## DATA
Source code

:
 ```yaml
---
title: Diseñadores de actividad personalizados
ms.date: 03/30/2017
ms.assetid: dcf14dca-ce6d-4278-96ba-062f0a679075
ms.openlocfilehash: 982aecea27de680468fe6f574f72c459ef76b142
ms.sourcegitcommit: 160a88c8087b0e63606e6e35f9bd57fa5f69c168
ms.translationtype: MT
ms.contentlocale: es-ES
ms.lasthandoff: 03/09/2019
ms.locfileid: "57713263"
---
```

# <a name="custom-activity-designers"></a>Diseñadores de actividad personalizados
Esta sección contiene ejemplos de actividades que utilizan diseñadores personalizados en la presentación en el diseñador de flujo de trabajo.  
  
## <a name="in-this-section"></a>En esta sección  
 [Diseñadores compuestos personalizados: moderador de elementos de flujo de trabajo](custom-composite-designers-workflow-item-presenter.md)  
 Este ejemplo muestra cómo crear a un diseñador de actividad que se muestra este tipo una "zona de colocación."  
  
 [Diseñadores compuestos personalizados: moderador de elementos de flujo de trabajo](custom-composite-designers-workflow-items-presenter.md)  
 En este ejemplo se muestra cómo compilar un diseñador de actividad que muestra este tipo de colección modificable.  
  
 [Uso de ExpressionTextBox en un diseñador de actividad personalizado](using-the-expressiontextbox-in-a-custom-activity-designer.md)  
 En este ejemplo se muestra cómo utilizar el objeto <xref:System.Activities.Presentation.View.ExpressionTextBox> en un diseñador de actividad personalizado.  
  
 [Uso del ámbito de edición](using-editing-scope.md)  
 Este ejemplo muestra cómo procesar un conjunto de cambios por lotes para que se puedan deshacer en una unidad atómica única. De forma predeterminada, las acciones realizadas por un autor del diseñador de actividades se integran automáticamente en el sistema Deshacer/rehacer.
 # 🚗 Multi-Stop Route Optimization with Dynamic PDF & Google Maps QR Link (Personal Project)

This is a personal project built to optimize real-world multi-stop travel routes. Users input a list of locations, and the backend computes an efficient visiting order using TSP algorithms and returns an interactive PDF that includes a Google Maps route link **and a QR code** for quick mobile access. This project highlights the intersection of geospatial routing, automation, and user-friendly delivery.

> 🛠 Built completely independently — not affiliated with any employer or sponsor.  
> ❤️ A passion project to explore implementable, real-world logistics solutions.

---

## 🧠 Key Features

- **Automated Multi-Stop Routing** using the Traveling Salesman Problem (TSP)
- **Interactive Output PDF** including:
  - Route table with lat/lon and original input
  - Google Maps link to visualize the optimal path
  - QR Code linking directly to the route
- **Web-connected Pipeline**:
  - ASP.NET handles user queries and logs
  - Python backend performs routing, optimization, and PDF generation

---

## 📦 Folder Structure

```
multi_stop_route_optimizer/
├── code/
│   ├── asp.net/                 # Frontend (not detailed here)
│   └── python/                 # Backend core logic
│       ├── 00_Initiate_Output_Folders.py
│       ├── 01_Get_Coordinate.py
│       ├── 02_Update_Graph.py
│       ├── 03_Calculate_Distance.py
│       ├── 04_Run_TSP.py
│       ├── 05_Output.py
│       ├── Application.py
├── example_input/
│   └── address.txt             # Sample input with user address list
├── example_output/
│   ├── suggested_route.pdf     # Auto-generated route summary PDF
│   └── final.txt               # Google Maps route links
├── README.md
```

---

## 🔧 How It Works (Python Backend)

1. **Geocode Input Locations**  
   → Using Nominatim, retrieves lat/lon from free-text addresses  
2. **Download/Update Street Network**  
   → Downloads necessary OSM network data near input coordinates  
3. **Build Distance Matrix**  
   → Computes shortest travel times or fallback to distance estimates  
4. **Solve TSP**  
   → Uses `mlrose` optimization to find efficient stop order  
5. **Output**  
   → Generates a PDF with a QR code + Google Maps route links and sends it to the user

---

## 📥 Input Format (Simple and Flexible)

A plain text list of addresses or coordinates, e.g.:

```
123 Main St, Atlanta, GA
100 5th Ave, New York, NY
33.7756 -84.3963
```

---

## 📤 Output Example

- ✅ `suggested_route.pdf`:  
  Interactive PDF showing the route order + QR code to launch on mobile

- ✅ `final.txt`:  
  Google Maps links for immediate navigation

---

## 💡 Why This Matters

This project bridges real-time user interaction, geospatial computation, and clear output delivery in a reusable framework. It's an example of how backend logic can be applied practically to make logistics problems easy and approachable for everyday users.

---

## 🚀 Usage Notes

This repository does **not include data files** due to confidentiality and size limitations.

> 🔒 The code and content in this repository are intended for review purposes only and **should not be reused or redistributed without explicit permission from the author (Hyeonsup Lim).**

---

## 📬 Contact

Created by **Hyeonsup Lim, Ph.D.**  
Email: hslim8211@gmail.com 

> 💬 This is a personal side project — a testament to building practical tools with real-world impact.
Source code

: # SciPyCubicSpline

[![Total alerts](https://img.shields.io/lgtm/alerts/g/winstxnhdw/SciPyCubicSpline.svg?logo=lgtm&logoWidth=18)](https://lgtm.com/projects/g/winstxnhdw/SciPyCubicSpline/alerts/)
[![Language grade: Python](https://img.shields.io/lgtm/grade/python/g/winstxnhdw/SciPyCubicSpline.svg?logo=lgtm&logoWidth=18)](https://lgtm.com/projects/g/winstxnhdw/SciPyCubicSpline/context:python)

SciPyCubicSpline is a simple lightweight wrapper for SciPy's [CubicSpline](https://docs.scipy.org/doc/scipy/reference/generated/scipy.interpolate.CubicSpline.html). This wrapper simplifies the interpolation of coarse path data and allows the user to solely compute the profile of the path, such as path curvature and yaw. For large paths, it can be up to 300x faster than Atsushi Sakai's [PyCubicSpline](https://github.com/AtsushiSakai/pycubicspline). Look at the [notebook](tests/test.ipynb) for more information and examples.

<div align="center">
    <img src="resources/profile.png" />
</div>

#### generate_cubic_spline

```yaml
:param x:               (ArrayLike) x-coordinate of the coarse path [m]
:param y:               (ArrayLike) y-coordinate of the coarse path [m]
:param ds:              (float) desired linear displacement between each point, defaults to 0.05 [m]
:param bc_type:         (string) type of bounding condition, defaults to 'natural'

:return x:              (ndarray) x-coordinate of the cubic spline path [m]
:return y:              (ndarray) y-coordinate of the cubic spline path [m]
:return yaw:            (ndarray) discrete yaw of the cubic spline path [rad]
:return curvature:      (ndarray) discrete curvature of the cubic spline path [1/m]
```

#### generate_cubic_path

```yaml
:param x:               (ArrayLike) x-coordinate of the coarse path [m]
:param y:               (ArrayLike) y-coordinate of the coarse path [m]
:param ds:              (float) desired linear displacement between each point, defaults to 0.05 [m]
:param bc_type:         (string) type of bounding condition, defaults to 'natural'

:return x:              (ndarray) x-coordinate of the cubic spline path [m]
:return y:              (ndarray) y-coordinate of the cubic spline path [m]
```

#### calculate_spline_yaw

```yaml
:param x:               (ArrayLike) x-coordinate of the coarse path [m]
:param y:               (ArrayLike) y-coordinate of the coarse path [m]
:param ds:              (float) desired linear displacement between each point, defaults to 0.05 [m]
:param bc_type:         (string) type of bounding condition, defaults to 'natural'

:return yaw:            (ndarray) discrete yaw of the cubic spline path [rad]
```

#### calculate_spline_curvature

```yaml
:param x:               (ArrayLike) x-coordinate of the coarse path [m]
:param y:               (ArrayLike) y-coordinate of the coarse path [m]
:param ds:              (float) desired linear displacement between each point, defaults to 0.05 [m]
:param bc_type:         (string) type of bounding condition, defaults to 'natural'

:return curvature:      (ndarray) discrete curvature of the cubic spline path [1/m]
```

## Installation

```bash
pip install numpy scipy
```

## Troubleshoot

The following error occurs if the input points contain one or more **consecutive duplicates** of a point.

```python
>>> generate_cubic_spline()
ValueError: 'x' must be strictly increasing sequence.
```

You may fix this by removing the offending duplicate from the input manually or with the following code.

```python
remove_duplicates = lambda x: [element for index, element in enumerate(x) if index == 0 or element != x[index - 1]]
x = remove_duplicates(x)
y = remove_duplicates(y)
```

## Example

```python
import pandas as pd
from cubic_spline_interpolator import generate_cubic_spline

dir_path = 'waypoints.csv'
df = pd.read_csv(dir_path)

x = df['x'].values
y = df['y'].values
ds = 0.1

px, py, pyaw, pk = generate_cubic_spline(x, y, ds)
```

## GOAL OF THE EXERCISE
Go through the lines above and copy any that contain "ExpressionTextBox".

## THE COMPLETED TASK
 [Uso de ExpressionTextBox en un diseñador de actividad personalizado](using-the-expressiontextbox-in-a-custom-activity-designer.md)  
 En este ejemplo se muestra cómo utilizar el objeto <xref:System.Activities.Presentation.View.ExpressionTextBox> en un diseñador de actividad personalizado.  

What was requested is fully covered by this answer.